NHL Stenden

Gerontophobia: the fear of growing old

Tuesday 01 October 2019

Ever heard of gerontophobia? It is the fear of growing old. A lot of people are afraid of growing old. Even though the life expectancy in the Netherlands keeps rising. It is long past due to stop viewing old age as a period of decline, says Hans Barf, researcher at the Talma professorship Living, Well-being, and Old-age care (applied sciences). “Old age is a new phase, not the final phase.”

Ask a child to draw a picture of grandpa or grandma and chances are that a hunched forward, wrinkly individual will appear, with a cane or walking frame. “It’s the image we all fear,” Hans says. “We associate old age with decline. In fact, care professionals have long viewed old age as a decease, something to be fixed. But you can’t stop old age, let alone fix it. It is simply a fact that ageing comes with its share of defects. What we can do, is make sure that those defects don’t limit you in what you still want to do. To make sure that you keep your vitality, despite your age.

What is vitality?

Vitality is a difficult concept to describe, Hans knows. “Vitality is in your genes, in your mindset and in your surroundings. It is more than just staying physically fit. Vitality is your life energy that you draw from a wide range of things. For instance, social relations, volunteer work, or your relationship. In a nutshell: you need to be excited about living life. Having the feeling that you still matter, that you have worth and you have a goal in life.”

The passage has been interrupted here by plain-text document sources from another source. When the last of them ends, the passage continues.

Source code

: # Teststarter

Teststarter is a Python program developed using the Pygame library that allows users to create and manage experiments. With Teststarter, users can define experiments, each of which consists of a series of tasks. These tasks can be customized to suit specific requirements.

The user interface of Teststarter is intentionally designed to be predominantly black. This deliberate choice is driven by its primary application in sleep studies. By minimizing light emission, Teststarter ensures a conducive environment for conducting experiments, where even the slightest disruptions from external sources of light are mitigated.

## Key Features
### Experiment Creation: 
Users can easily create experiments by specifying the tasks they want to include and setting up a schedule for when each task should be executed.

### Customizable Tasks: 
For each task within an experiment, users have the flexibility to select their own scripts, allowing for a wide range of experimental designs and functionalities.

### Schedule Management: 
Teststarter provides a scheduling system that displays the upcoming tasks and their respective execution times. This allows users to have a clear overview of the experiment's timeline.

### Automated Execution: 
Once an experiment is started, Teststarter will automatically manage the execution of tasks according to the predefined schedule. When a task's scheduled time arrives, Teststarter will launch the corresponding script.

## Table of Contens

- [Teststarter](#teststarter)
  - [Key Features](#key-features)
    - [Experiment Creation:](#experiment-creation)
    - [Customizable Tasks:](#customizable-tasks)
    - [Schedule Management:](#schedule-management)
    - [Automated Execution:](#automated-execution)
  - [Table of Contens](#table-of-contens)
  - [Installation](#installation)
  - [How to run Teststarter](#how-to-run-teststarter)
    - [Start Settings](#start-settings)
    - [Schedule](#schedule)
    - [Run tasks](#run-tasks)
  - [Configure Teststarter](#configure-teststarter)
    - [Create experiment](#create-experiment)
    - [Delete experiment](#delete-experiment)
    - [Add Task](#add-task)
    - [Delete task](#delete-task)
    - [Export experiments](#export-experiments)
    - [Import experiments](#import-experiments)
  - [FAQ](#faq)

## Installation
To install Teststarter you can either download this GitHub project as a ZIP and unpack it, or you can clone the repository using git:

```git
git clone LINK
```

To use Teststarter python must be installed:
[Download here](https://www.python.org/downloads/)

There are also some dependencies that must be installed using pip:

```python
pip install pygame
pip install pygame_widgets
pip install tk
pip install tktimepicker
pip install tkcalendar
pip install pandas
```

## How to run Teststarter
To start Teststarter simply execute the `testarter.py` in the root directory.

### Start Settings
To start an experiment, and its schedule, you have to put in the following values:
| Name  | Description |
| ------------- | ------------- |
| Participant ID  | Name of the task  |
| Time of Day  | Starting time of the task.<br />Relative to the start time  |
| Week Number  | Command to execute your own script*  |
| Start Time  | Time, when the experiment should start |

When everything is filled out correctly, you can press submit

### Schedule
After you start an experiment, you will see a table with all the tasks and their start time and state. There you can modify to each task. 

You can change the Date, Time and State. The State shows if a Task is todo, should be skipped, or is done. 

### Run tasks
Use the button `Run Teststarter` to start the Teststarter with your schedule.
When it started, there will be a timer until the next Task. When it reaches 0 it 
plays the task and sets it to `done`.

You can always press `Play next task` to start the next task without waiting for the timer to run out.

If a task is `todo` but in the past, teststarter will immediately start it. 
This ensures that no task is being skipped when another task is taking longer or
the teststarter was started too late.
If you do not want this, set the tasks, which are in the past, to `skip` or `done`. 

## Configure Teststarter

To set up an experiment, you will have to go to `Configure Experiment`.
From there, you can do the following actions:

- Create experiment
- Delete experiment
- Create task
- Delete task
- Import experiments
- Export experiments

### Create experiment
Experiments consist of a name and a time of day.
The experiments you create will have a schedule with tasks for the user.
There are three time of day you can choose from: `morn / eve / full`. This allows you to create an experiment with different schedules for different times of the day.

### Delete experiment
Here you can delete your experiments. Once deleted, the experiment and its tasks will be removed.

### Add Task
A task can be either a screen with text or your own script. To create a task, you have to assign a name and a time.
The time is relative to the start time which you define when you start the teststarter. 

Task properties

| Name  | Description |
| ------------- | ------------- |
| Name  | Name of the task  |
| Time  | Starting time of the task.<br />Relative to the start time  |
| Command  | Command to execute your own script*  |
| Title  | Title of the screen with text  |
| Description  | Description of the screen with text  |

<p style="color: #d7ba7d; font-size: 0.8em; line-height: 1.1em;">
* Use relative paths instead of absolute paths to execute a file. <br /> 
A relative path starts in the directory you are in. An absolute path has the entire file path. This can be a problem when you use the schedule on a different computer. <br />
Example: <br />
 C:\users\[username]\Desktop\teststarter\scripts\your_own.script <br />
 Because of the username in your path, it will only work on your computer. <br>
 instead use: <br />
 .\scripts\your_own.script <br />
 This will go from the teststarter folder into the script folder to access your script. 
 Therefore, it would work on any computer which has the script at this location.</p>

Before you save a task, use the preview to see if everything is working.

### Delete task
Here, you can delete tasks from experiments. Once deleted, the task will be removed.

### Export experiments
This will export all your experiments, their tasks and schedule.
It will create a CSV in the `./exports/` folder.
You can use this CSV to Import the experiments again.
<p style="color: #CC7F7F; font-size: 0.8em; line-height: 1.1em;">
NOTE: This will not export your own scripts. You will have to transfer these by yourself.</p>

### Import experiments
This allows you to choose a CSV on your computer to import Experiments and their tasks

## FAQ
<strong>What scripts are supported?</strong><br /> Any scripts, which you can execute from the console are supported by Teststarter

“We should no longer view ageing as a final phase, but as a new phase with new opportunities”

Resilience

And with this, Hans points out the core issue, because many elderly people get lonely especially because these things are missing. “This can be a mindset issue, but it can definitely also be because of society’s expectations,” Hans says. We expect our elderly to enjoy their old age after retirement and maybe look after the grandchildren every once in a while. Physically things are also not looking great and then the world can quickly become smaller. That’s a shame, because elderly people have a wealth of life experience we can benefit from. The image of the elderly being needy and useless is outdated. Many elderly people who live on their own are still vital and active.”

Early ageing

The mindset of elderly people should also change, Hans stresses. “They are often complacent with regards to the decline of their physical and mental condition. They think that’s just part of ageing or their disorder.” It’s exactly that type of decline that could make them vulnerable, the researcher notices in practice. “You may call it early ageing of sorts. They then have insufficient resilience to recover well from things such as hospitalisation, moving, or losing their partner. This, in turn, leads to more complications. Vulnerability is complex, its effects differ per person. We are currently researching how we can support that resilience. It would definitely help if we could all just have a little less gerontophobia.” 

New opportunities

With the increasing life expectancy, the period following your retirement is an ever-growing part of your life. “This can easily be another 25 years,” Hans nods. “We therefore need to stop viewing ageing as the final phase, but as a new phase with new opportunities,” he emphasises. “An 85-year-old mother of a good friend of mine has recently remarried. Getting married after the age of 80, isn’t that wonderful? An increasing number of elderly people start dating later in life, because they are looking for a relationship to enrich their lives.” 

A different mindset

The elderly are becoming increasingly skilled online as well,” Hans notices. “For instance, they are in touch daily with family and friends via WhatsApp and Wordfeud. Superficial interactions like these are of great importance to retain vitality.” The arrival of the e-bike also seems to open up a whole new world. “Or rather, the existing world is becoming more accessible,” Hans explains. “Additionally, it keeps the elderly moving. However, I also hold my breath sometimes to be honest, the way that they speed past on their bikes.”

Solution-orientated mindset

Finally, the researcher discusses the group of elderly people that is already looking forward, and who are thinking about their own future care. “I see a growing group of elderly people that is proactively looking for new opportunities in care. They predict that care won’t be a given and that they may have to do more themselves. For example, take the elderly who create a living area together where they take care of each other. There is always someone who can do a particular task. It means thinking in solutions instead of impossibilities, that is a positive thing.”

Embrace

As part of the FAITH consortium, Hans is doing his best to change the negative image of ageing. “We need to get rid of the stereotypes of deterioration and death. Old age brings a lot of beautiful new opportunities too. We need to start embracing ageing.”

Hans Barf is researcher at the Talma professorship Living, Well-fare, and Old-age Care at NHL Stenden University of Applied Sciences. As part of the FAITH Consortium, he focuses on frailty and resilience of elderly people. The elderly have an increased chance of vulnerability. Small disruptions in physique, cognition, and social circumstances may cause severe complications, such as falls, hospitalisation and premature deaths.